H. K. : Ce que je souhaite c’est ne pas nous limiter à l’angle humanitaire où les ONG distribuent des médicaments, de la nourriture et des produits de premières nécessités. La guerre a considérablement affaibli nos infrastructures. Aujourd’hui, nous avons besoin d’infrastructures électriques, en partie détruites. Nous avons pris des mesures temporaires comme des groupes électrogènes et des générateurs mais cela ne suffit pas. Nous avons besoin d’investisseurs économiques dans la région. Beaucoup de personnes ont perdu leur emploi et leur commerce.
Avant la guerre, nous avions une activité d’extraction d’or et de cuivre. Aujourd’hui, cela ne marche plus ou très peu. Nous produisions également 300 millions de kilowatts d’électricité par an. Aujourd’hui, nous avons perdu plus de la moitié de ce que nous produisions en électricité. Nous recevons actuellement de l’électricité de l’Arménie alors que nous les fournissions auparavant. À terme, je pense qu’il faudra se concentrer sur la production d’énergie solaire.

 

BDF : Quelle est votre relation avec le premier ministre arménien, Nikol Pashinyan ?

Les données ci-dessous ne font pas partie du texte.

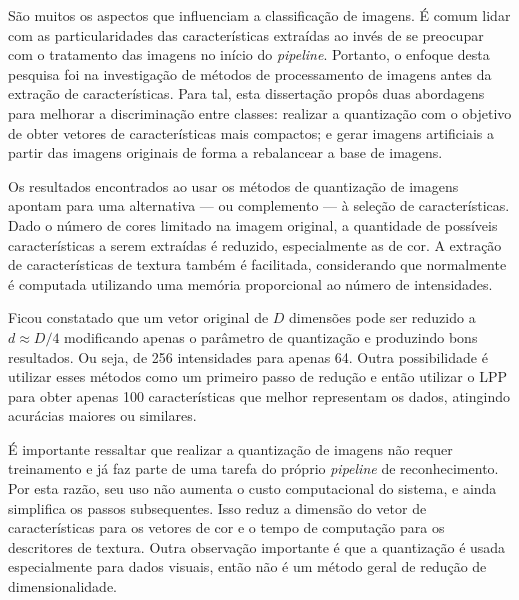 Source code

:
São muitos os aspectos que influenciam a classificação de imagens. É comum lidar com as particularidades das características extraídas ao invés de se preocupar com o tratamento das imagens no início do \textit{pipeline}. Portanto, o enfoque desta pesquisa foi na investigação de métodos de processamento de imagens antes da extração de características. Para tal, esta dissertação propôs duas abordagens para melhorar a discriminação entre classes: realizar a quantização com o objetivo de obter vetores de características mais compactos; e gerar imagens artificiais a partir das imagens originais de forma a rebalancear a base de imagens.

Os resultados encontrados ao usar os métodos de quantização de imagens apontam para uma alternativa --- ou complemento --- à seleção de características. Dado o número de cores limitado na imagem original, a quantidade de possíveis características a serem extraídas é reduzido, especialmente as de cor. A extração de características de textura também é facilitada, considerando que normalmente é computada utilizando uma memória proporcional ao número de intensidades.

Ficou constatado que um vetor original de $D$ dimensões pode ser reduzido a $d \approx D/4$ modificando apenas o parâmetro de quantização e produzindo bons resultados. Ou seja, de 256 intensidades para apenas 64. Outra possibilidade é utilizar esses métodos como um primeiro passo de redução e então utilizar o LPP para obter apenas 100 características que melhor representam os dados, atingindo acurácias maiores ou similares.

É importante ressaltar que realizar a quantização de imagens não requer treinamento e já faz parte de uma tarefa do próprio \textit{pipeline} de reconhecimento. Por esta razão, seu uso não aumenta o custo computacional do sistema, e ainda simplifica os passos subsequentes. Isso reduz a dimensão do vetor de características para os vetores de cor e o tempo de computação para os descritores de textura. Outra observação importante é que a quantização é usada especialmente para dados visuais, então não é um método geral de redução de dimensionalidade.

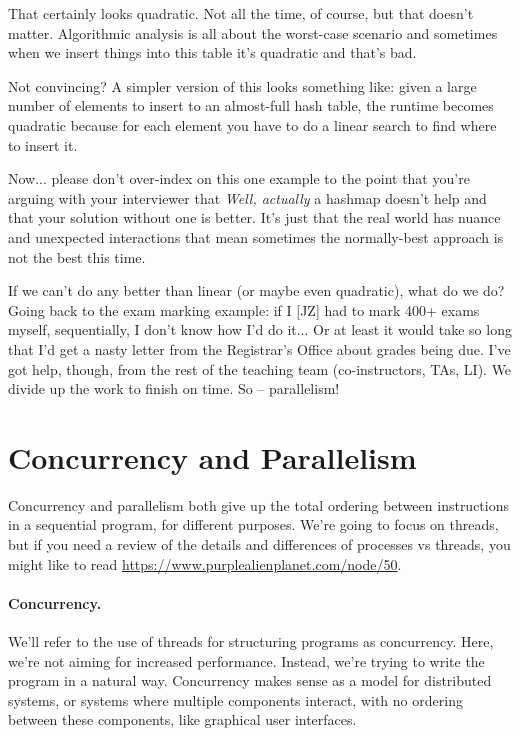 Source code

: That certainly looks quadratic. Not all the time, of course, but that doesn't matter. Algorithmic analysis is all about the worst-case scenario and sometimes when we insert things into this table it's quadratic and that's bad. 

Not convincing? A simpler version of this looks something like: given a large number of elements to insert to an almost-full hash table, the runtime becomes quadratic because for each element you have to do a linear search to find where to insert it.

Now... please don't over-index on this one example to the point that you're arguing with your interviewer that \textit{Well, actually} a hashmap doesn't help and that your solution without one is better. It's just that the real world has nuance and unexpected interactions that mean sometimes the normally-best approach is not the best this time. 

If we can't do any better than linear (or maybe even quadratic), what do we do? Going back to the exam marking example: if I [JZ] had to mark 400+ exams myself, sequentially, I don't know how I'd do it... Or at least it would take so long that I'd get a nasty letter from the Registrar's Office about grades being due. I've got help, though, from the rest of the teaching team (co-instructors, TAs, LI). We divide up the work to finish on time. So -- parallelism!


\section*{Concurrency and Parallelism}
Concurrency and parallelism both give up the
total ordering between instructions in a sequential program, for
different purposes. We're going to focus on threads, but if you need a review of the details and differences of processes vs threads, you might like to read   \url{https://www.purplealienplanet.com/node/50}. 

\paragraph{Concurrency.} We'll refer to the use of threads for
structuring programs as concurrency. Here, we're not aiming
for increased performance. Instead, we're trying to write the program
in a natural way. Concurrency makes sense as a model for distributed
systems, or systems where multiple components interact, with no ordering
between these components, like graphical user interfaces.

H. K : Avec mon parti, nous avons salué l’arrivée au pouvoir du premier ministre arménien Nikol Pashinyan en 2018. Le problème est que ce gouvernement est très faible sur la question sécuritaire. Avant la guerre, nous avions proposé des réformes plus importantes dans ce domaine et en particulier dans l’armée. Il y en a eu mais ces avancées se sont limitées à de petites choses comme la façon dont les soldats se nourrissent. Nous voulions des réformes plus profondes avec de l’achat d’armes plus modernes. Nous pouvions ne pas perdre !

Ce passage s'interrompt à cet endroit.